In my fantasy, I’d even had a speech prepared about Connor and me. But now, I didn’t have any words. I was terrified. I’d always wondered whether Dad would have a problem with it, at least a little, with all his concerns about founding families, but Connor had said he was more worried about Mom. Considering he’d been right about Gilbert when I never would’ve predicted Gilbert’s disgusted reaction, I couldn’t bring myself to say words that would hurt her. That would cause her to see me differently.
As if reading my thoughts, Connor turned and looked at me, met my gaze. His eyebrow cocked, just slightly. But I knew exactly what he meant. What he was asking. Making sure I truly wanted to do this. That I was willing to pay the price. Making sure that I wanted him.
That… I did know. It was the only thing I knew.
I nodded.
Connor gave the slightest nod of his own and then faced our parents. “Mom, Dad….” He winced. “Patrick, Regina, we have something to tell you, and we’re not really sure how you’ll feel, but we want you to know that we love you.” He winced again. “I want you to know that I love you. That there’s not a minute that goes by that I’m not grateful for you welcoming me into your home, and to your family.”
At the twin expressions of hurt that crossed Mom’s and Dad’s faces as Connor called them by their first names, I wondered if he’d made a mistake, though I understood why he made the change.
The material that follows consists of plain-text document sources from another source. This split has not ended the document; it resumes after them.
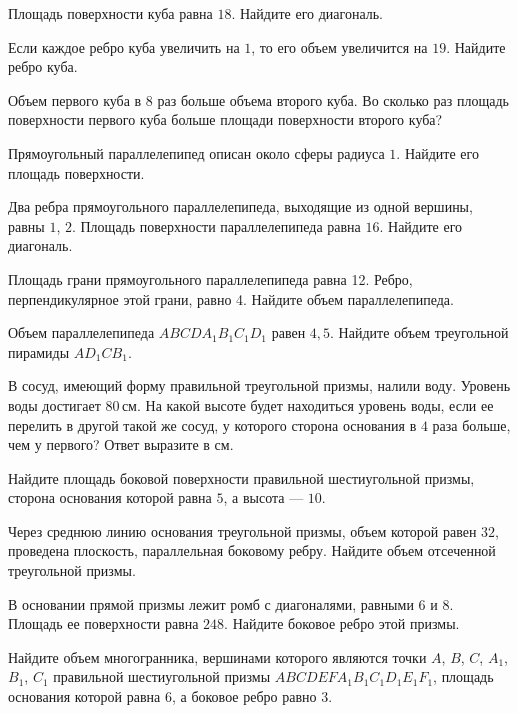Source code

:%
%

\begin{class}[number=1]
	\begin{listofex}
		\item Площадь поверхности куба равна \( 18 \). Найдите его диагональ.
		\item Если каждое ребро куба увеличить на \( 1 \), то его объем увеличится на \( 19 \). Найдите ребро куба.
		\item Объем первого куба в \( 8 \) раз больше объема второго куба.
		Во сколько раз площадь поверхности первого куба больше площади поверхности второго куба?
		\item Прямоугольный параллелепипед описан около сферы радиуса \( 1 \). Найдите его площадь поверхности.
		\item Два ребра прямоугольного параллелепипеда, выходящие из одной вершины, равны \( 1 \), \( 2 \).
		Площадь поверхности параллелепипеда равна \( 16 \). Найдите его диагональ.
		\item Площадь грани прямоугольного параллелепипеда равна 12. Ребро, перпендикулярное этой грани, равно 4. Найдите объем параллелепипеда.
		\item Объем параллелепипеда \( ABCDA_1B_1C_1D_1 \) равен \( 4,5 \). Найдите объем треугольной пирамиды \( AD_1CB_1 \).
		\item В сосуд, имеющий форму правильной треугольной призмы, налили воду. Уровень воды достигает \( 80 \) см. На какой высоте будет находиться уровень воды, если ее перелить в другой такой же сосуд, у которого сторона основания в \( 4 \) раза больше, чем у первого? Ответ выразите в см.
		\item Найдите площадь боковой поверхности правильной шестиугольной призмы, сторона основания которой равна \( 5 \), а высота  --- \( 10 \).
		\item Через среднюю линию основания треугольной призмы, объем которой равен \( 32 \), проведена плоскость, параллельная боковому ребру.
		Найдите объем отсеченной треугольной призмы.
		\item В основании прямой призмы лежит ромб с диагоналями, равными \( 6 \) и \( 8 \). Площадь ее поверхности равна \( 248 \).
		Найдите боковое ребро этой призмы.
		\item Найдите объем многогранника, вершинами которого являются точки \( A \), \( B \), \( C \), \( A_1 \), \( B_1 \), \( C_1 \) правильной шестиугольной призмы \( ABCDEFA_1B_1C_1D_1E_1F_1 \), площадь основания которой равна \( 6 \), а боковое ребро равно \( 3 \).

\end{listofex}
\end{class}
I started to jump in, to rescue Connor, to try to make this easier on him, but I couldn’t find the words.
Connor took a breath. “I’m just going to say it, rip off the Band-Aid. Then I’ll answer anything you want, either of us will.” He looked down at the table and then seemed to force himself to look back up, meeting our parents’ faces. “Micah and I are together. We’re… I love him. We’re in love.”